MBA jackasses ruined Kiehl’s

Sometime around 1999 or 2000, a stylish friend mentioned he had an elaborate skincare regime, and instead of mocking him (which would have been normal at the time, people were assholes back then), I was fascinated. So I asked for help. He mentioned soaps and scrubs and moisturizers and stuff for my under eye area.

This was all new to me, as a guy that probably washed his face with bar soap once in a while in the shower if I got super sweaty that day.

I remember him giving me a shopping list for a store in San Francisco that sold an old boring brand called Kiehl’s (“ignore the 1890’s aesthetics on their labels!” he assured me).

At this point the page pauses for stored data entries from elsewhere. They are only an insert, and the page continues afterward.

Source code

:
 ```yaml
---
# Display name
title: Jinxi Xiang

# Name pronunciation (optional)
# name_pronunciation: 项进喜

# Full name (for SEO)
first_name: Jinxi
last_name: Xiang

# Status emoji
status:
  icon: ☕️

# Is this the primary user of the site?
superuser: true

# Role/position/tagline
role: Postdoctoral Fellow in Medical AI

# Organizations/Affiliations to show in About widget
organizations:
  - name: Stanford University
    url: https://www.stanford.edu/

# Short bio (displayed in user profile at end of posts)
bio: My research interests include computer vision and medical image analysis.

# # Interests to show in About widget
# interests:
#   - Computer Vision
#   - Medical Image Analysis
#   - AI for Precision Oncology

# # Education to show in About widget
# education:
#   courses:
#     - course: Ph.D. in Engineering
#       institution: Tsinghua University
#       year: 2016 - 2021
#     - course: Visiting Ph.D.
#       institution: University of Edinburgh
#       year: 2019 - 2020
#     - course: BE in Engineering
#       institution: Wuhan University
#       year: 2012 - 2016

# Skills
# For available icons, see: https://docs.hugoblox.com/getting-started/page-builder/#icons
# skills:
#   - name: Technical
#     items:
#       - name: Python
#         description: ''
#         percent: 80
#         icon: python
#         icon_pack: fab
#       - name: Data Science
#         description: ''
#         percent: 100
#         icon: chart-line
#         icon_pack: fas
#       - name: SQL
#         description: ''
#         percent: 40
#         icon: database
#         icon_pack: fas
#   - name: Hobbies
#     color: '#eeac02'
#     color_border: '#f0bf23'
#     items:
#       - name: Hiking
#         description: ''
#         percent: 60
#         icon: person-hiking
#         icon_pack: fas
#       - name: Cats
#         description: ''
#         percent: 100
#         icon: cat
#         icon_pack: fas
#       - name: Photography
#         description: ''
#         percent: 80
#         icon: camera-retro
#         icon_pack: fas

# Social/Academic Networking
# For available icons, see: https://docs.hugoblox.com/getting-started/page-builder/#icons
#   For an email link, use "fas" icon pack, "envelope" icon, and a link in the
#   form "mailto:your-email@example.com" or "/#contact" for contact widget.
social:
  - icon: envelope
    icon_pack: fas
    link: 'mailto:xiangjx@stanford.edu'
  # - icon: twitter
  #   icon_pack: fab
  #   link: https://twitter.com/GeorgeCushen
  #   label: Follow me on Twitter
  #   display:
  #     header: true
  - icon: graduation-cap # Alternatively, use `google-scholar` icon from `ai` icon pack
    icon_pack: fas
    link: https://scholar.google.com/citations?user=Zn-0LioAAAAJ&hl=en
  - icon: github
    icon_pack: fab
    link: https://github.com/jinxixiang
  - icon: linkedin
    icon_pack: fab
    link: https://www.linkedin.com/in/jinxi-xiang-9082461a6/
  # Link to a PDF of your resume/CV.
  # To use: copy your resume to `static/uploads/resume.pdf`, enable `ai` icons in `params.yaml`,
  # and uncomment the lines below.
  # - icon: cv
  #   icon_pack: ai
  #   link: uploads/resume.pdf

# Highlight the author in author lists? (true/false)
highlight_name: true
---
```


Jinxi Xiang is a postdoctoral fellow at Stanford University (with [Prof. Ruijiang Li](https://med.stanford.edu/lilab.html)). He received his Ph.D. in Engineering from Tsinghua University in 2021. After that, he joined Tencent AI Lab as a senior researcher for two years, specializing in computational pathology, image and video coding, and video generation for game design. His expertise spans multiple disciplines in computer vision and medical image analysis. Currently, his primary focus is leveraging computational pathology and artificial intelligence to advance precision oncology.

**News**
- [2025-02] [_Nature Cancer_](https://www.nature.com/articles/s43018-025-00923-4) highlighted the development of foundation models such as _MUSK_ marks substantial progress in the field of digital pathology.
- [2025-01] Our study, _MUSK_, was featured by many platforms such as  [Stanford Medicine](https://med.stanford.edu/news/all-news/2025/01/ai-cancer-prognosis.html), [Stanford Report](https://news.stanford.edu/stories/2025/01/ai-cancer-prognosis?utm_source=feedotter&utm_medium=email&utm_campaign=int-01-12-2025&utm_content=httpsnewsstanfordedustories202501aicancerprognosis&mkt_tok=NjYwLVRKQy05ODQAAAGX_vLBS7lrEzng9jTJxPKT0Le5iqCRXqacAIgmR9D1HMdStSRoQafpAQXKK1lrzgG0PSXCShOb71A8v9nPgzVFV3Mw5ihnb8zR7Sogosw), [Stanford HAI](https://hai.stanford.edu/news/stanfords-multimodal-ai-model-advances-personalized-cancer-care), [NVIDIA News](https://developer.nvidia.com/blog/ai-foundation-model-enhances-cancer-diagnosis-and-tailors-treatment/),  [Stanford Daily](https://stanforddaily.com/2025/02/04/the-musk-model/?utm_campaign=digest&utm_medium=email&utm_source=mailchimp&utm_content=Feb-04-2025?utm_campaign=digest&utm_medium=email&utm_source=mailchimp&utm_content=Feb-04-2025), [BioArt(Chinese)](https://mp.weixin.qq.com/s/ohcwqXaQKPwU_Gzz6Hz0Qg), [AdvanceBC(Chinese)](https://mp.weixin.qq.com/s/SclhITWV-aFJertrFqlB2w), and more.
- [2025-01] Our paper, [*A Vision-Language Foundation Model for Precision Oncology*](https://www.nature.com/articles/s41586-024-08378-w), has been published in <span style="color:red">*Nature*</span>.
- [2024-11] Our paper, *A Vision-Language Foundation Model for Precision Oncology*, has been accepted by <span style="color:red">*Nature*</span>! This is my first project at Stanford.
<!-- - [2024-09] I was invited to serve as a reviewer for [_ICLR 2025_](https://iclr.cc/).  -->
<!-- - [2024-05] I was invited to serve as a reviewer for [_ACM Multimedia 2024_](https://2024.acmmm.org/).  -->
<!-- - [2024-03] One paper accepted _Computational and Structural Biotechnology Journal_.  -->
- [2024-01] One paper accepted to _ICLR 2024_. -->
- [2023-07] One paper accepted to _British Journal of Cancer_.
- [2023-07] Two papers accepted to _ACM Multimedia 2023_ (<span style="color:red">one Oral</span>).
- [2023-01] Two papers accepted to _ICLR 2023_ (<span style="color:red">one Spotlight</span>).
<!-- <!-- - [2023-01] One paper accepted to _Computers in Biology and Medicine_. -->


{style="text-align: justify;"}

He even gave me tips on where to find each product, so I didn’t wander in and think the place was not for me before walking out.

Soon after, I did it. I went in and bought it all. I had a daily face soap, a shower face scrub, then shampoo and conditioner and daily moisturizer and nightly stuff too. It was like a high end version of Dr. Bronner’s with ridiculous labels covered in text and their staff dressed in lab coats.

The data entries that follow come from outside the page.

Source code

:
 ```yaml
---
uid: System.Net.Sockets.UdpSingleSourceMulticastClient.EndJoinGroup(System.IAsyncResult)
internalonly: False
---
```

I liked it instantly because my face felt clean and soft and all my oiliness and greasiness that was there was gone. I can’t tell definitively if long term skincare use helps me but I feel better and people are regularly amazed when they hear I’m 50 years old.

I’ve been a customer at Kiehl’s for over 20 years and I still use half a dozen of their products, and each time I visit their stores, I probably spend $50-60. But 20 years on, each visit gets more difficult.

I don’t know anything about the company, but when I first shopped there, they were small, only in big cities, and made a wide range of products that never changed, with old school labels that exuded stability and history (their logo has “Since 1851” featured prominently). My favorite shampoo there was named after some Austrian guy who medaled in I want to say the 1960 Winter Olympics. I remember having to look it up once because I’d never heard of him.

But then I’m guessing they hired someone at the top or passed the company down to younger family that really wanted to go for it. Expand. Expand. Expand. Grow at all costs.

In the early 2000s, they started opening stores everywhere. By 2005 or so, they started launching tons of new products. Around 2010, they launched men’s lines of many products. Each time I visited a store, new stuff was everywhere and it was harder to find the stuff I always liked.

I often call this phenomena: The Curse of MBAs. You can almost sense the Excel sheets when you walk in a store where there are 100 new SKUs that you’re being pushed to try. And when you find out there are 25 local places to buy them instead of two in your entire state, like before. Then you start finding out your favorite items were canceled forever.

I’m sure no one else knew who the skier on the shampoo bottle from 1960 was because it was off the shelves over a decade ago. I moved to a men’s shampoo that isn’t as good but is similar enough. Every year, something I liked and used is no longer available. The face soaps keep disappearing and getting replaced by something not quite right. I’ve gone through half a dozen different hair styling products because none of them stick around.

A few years ago, L’Oreal bought Kiehl’s outright and it became another of their brands in their portfolio. Now the new products and cancellations come even faster. I currently have nothing to put in my hair after a shower to hold it because they no longer produce the gel I once used, then the wax paste, then the non-wax styling paste.

20 years on, I’m looking for alternatives. I hate it when overactive MBAs take over and a decent business that operated just fine for decades suddenly has to grow or die, and long time customers are the casualties.